● To do: Reproduce each of the following records without any deviation.

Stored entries
[Start of Attachment]

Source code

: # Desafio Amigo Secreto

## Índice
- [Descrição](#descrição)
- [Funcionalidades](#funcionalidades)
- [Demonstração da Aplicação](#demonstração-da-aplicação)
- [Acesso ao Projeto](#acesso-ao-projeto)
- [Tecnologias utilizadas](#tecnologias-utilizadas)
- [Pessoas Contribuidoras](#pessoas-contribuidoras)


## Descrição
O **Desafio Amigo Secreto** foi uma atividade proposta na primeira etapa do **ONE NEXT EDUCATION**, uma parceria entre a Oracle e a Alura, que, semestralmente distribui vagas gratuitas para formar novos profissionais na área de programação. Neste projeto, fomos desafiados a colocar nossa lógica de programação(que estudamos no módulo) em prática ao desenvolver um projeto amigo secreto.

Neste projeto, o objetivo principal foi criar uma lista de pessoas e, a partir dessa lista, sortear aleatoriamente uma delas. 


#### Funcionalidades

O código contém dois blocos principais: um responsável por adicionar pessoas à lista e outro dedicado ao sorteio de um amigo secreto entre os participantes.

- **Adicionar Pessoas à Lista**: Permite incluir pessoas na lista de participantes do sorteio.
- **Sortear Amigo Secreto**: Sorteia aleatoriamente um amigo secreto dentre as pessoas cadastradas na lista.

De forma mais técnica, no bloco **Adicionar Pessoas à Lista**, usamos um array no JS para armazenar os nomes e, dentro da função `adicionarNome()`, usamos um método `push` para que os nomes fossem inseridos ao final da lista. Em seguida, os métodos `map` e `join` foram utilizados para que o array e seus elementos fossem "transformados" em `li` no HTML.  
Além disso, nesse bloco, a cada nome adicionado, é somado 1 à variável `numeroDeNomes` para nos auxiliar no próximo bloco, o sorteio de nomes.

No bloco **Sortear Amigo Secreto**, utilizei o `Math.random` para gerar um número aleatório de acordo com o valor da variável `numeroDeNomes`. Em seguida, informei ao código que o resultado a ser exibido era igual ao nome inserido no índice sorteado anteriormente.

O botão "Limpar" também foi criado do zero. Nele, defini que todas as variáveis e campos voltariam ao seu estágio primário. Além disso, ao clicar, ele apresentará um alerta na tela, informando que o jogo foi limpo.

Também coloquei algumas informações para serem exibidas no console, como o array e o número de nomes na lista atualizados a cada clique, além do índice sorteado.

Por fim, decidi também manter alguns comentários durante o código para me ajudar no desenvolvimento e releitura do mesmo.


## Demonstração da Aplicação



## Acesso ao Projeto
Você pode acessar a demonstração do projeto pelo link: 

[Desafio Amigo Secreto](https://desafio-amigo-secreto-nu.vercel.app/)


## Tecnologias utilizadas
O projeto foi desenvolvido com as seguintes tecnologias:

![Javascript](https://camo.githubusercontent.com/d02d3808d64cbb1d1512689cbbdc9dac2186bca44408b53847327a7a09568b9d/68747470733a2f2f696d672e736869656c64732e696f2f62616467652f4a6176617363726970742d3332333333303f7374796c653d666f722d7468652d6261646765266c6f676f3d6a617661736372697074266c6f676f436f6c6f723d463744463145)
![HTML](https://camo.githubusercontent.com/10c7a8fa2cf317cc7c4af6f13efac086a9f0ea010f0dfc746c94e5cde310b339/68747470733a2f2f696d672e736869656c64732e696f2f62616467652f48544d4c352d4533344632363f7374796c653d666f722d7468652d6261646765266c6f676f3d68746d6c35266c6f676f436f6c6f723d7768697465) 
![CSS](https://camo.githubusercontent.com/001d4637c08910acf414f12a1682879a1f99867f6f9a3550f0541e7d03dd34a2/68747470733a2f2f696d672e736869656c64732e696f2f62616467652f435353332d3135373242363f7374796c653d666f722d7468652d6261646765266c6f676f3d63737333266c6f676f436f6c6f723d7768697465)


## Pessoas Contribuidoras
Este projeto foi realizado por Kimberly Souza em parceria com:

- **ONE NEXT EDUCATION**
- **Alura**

[End of Attachment]

● Result of this exercise:
Source code

: # Desafio Amigo Secreto

## Índice
- [Descrição](#descrição)
- [Funcionalidades](#funcionalidades)
- [Demonstração da Aplicação](#demonstração-da-aplicação)
- [Acesso ao Projeto](#acesso-ao-projeto)
- [Tecnologias utilizadas](#tecnologias-utilizadas)
- [Pessoas Contribuidoras](#pessoas-contribuidoras)


## Descrição
O **Desafio Amigo Secreto** foi uma atividade proposta na primeira etapa do **ONE NEXT EDUCATION**, uma parceria entre a Oracle e a Alura, que, semestralmente distribui vagas gratuitas para formar novos profissionais na área de programação. Neste projeto, fomos desafiados a colocar nossa lógica de programação(que estudamos no módulo) em prática ao desenvolver um projeto amigo secreto.

Neste projeto, o objetivo principal foi criar uma lista de pessoas e, a partir dessa lista, sortear aleatoriamente uma delas. 


#### Funcionalidades

O código contém dois blocos principais: um responsável por adicionar pessoas à lista e outro dedicado ao sorteio de um amigo secreto entre os participantes.

- **Adicionar Pessoas à Lista**: Permite incluir pessoas na lista de participantes do sorteio.
- **Sortear Amigo Secreto**: Sorteia aleatoriamente um amigo secreto dentre as pessoas cadastradas na lista.

De forma mais técnica, no bloco **Adicionar Pessoas à Lista**, usamos um array no JS para armazenar os nomes e, dentro da função `adicionarNome()`, usamos um método `push` para que os nomes fossem inseridos ao final da lista. Em seguida, os métodos `map` e `join` foram utilizados para que o array e seus elementos fossem "transformados" em `li` no HTML.  
Além disso, nesse bloco, a cada nome adicionado, é somado 1 à variável `numeroDeNomes` para nos auxiliar no próximo bloco, o sorteio de nomes.

No bloco **Sortear Amigo Secreto**, utilizei o `Math.random` para gerar um número aleatório de acordo com o valor da variável `numeroDeNomes`. Em seguida, informei ao código que o resultado a ser exibido era igual ao nome inserido no índice sorteado anteriormente.

O botão "Limpar" também foi criado do zero. Nele, defini que todas as variáveis e campos voltariam ao seu estágio primário. Além disso, ao clicar, ele apresentará um alerta na tela, informando que o jogo foi limpo.

Também coloquei algumas informações para serem exibidas no console, como o array e o número de nomes na lista atualizados a cada clique, além do índice sorteado.

Por fim, decidi também manter alguns comentários durante o código para me ajudar no desenvolvimento e releitura do mesmo.


## Demonstração da Aplicação



## Acesso ao Projeto
Você pode acessar a demonstração do projeto pelo link: 

[Desafio Amigo Secreto](https://desafio-amigo-secreto-nu.vercel.app/)


## Tecnologias utilizadas
O projeto foi desenvolvido com as seguintes tecnologias:

![Javascript](https://camo.githubusercontent.com/d02d3808d64cbb1d1512689cbbdc9dac2186bca44408b53847327a7a09568b9d/68747470733a2f2f696d672e736869656c64732e696f2f62616467652f4a6176617363726970742d3332333333303f7374796c653d666f722d7468652d6261646765266c6f676f3d6a617661736372697074266c6f676f436f6c6f723d463744463145)
![HTML](https://camo.githubusercontent.com/10c7a8fa2cf317cc7c4af6f13efac086a9f0ea010f0dfc746c94e5cde310b339/68747470733a2f2f696d672e736869656c64732e696f2f62616467652f48544d4c352d4533344632363f7374796c653d666f722d7468652d6261646765266c6f676f3d68746d6c35266c6f676f436f6c6f723d7768697465) 
![CSS](https://camo.githubusercontent.com/001d4637c08910acf414f12a1682879a1f99867f6f9a3550f0541e7d03dd34a2/68747470733a2f2f696d672e736869656c64732e696f2f62616467652f435353332d3135373242363f7374796c653d666f722d7468652d6261646765266c6f676f3d63737333266c6f676f436f6c6f723d7768697465)


## Pessoas Contribuidoras
Este projeto foi realizado por Kimberly Souza em parceria com:

- **ONE NEXT EDUCATION**
- **Alura**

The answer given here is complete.